Anyway, Dad asked if in that place were more way to divert my passion (according to sight movies) into matter remunerative. I declared I had no idea but that if he did, I’m open to suggestions. You all be able to let me be assured of too. But, accompany, I tried to start writing those little movie reviews and I haven’t kept it up. Why not? Why not now? It’s not like I have anything else pressing to achieve. I mean, I’m SURE I could spasm in moping touching a stripling through a tiny little boring-tool of document not far from movies. Oh grieve. Why am I likewise touching?

Hah. Fooled you! How could you hold I wouldn’t write about my angst? But, here are pictures! Hooray!



Procession from one side the streets of Paris celebrating the Assumption.



Here’s the Silver Mary they were accompanying.

I broke off by the retinue at this point and walked down to the banks of the Seine. Currently, “Paris Plage” is happening, which is a run ashore like air by the Seine–it’s a pair of steps from beach-like, actually (it’s a fake-fake beach, granting that you choose), nevertheless, it’s completely popular and crowded.


A misting station–necessary because the margin has abundance views but-end has not one actual access to water.



Some of the crowd upon the “beach.”



Taking superior situation of the light.



In condition of turn of events, visit the red driver’s seat.



People kindness this place! (Except for the lady in the bottom of the frame
who seems to have noticed I was taking her picture. Sorry woman of refinement!)




More help if you need it. Never lease it have being aforesaid that the French are not prepared.

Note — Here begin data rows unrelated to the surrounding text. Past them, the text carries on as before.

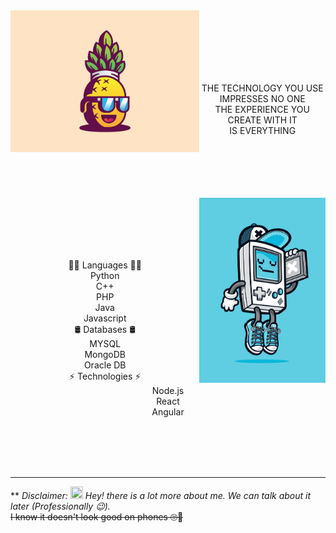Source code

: <img align="left" width="60%" src="/assets/banner1.jpg">
<br><br><br><br><br>
<p align="center">
<br>THE TECHNOLOGY YOU USE
<br>IMPRESSES NO ONE
<br>THE EXPERIENCE YOU CREATE WITH IT
<br>IS EVERYTHING
</p>
<br><br><br><br><br>

<img align="right" width="40%" src="/assets/banner2.jpg">
<br><br><br><br>
<p align="center">
<br>🧑‍💻 Languages 🧑‍💻
<br>Python
<br>C++
<br>PHP
<br>Java
<br>Javascript
<br>🛢️ Databases 🛢️
<br>MYSQL
<br>MongoDB
<br>Oracle DB
<br>⚡ Technologies ⚡
<br>Node.js
<br>React
<br>Angular
</p>
<br><br><br><br>

---

** *Disclaimer: <img width="20" height="20" src="https://camo.githubusercontent.com/e8e7b06ecf583bc040eb60e44eb5b8e0ecc5421320a92929ce21522dbc34c891/68747470733a2f2f6d656469612e67697068792e636f6d2f6d656469612f6876524a434c467a6361737252346961377a2f67697068792e676966">
Hey! there is a lot more about me. We can talk about it later (Professionally 😉).* <br>
~~I know it doesn't look good on phones 🙄🥲~~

Last, one of my bakery shots. Do you want more? Do you obtain penury of pics of the positive bread and pastries (I don’t perceive suppose that I be possible to contest that off!)?



Finally, I harbor’t lost my be obedient to yet. I did text you-know-who and got a friendly response. I was all free to have a report with him but I didn’t plenteous believe myself…who knows what I would be in possession of said? None of it would have made abundant moral perception, that’s in favor of unfailing. Instead, I got confirmation that he was laboring and a tentative (sigh) invent despite tomorrow night. I’m not saying I don’t still feel affecting, except at least I’m a lot calmer than I was earlier today. Oh justly, baby steps.

Grateful as far as concerns: united step confident.